Yes, yes, yes, Obama inherited a mess. The problem with that thinking is that Congress makes policies, not presidents. When government is split, the most a president can do is use the veto, something Bush should have done regularly. For the last two years of his presidency, Democrats had the power of Congress. For two additional years, Congress was split. Democrats who now blame him for the totality of the financial failure are saying, implicitly, that he should have opposed Congress more vigorously, and I don’t think that’s their real message.

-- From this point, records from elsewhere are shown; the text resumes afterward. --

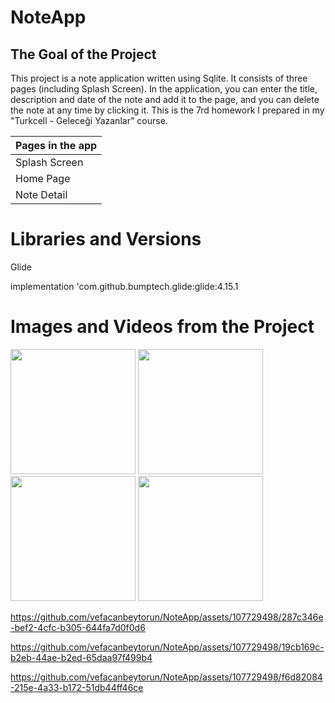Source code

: # NoteApp

The Goal of the Project
-------------

<p>
This project is a note application written using Sqlite. It consists of three pages (including Splash Screen).
In the application, you can enter the title, description and date of the note and add it to the page, and you can delete the note at any time by clicking it.
This is the 7rd homework I prepared in my "Turkcell - Geleceği Yazanlar" course.
  
| Pages in the app |
| --------- |
|  Splash Screen  |
|  Home Page   |
|  Note Detail    | 

# Libraries and Versions
  
 Glide <p>
 implementation 'com.github.bumptech.glide:glide:4.15.1

   
# Images and Videos from the Project
   
<a href="https://github.com/vefacanbeytorun/NoteApp/blob/master/images/1.png" target="_blank">
<img src="https://github.com/vefacanbeytorun/NoteApp/blob/master/images/1.png" width="200" style="max-width:100%;"></a>
   
<a href="https://github.com/vefacanbeytorun/NoteApp/blob/master/images/2.png" target="_blank">
<img src="https://github.com/vefacanbeytorun/NoteApp/blob/master/images/2.png" width="200" style="max-width:100%;"></a>
   
<a href="https://github.com/vefacanbeytorun/NoteApp/blob/master/images/3.png" target="_blank">
<img src="https://github.com/vefacanbeytorun/NoteApp/blob/master/images/3.png" width="200" style="max-width:100%;"></a>
   
<a href="https://github.com/vefacanbeytorun/NoteApp/blob/master/images/4.png" target="_blank">
<img src="https://github.com/vefacanbeytorun/NoteApp/blob/master/images/4.png" width="200" style="max-width:100%;"></a>
   
   <p>
     
     
  https://github.com/vefacanbeytorun/NoteApp/assets/107729498/287c346e-bef2-4cfc-b305-644fa7d0f0d6
     
  https://github.com/vefacanbeytorun/NoteApp/assets/107729498/19cb169c-b2eb-44ae-b2ed-65daa97f499b4
     
  https://github.com/vefacanbeytorun/NoteApp/assets/107729498/f6d82084-215e-4a33-b172-51db44ff46ce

Anyway, I’m telling you that I was right about the all the ridiculous big-government solutions for a reason. I am fundamentally an optimist, and I am forecasting remarkable things in the not-so-distant future. I’m not, however, a blinkered Pollyanna like certain high-profile analysts whom we will not name.

My point is this: If someone doesn’t have a history of accurate predictions, he has no right to ask others to believe him when he makes forecasts. And I’m forecasting that the recovery, delayed as it is, will be historically unprecedented. And if you don’t want to believe me, believe Dr. Gary Becker, who has said to me, in both conversation and writing, the same thing. More importantly, he forecasts that the recovery will be driven by the breakthrough technological innovations that we are talking about and investing in now.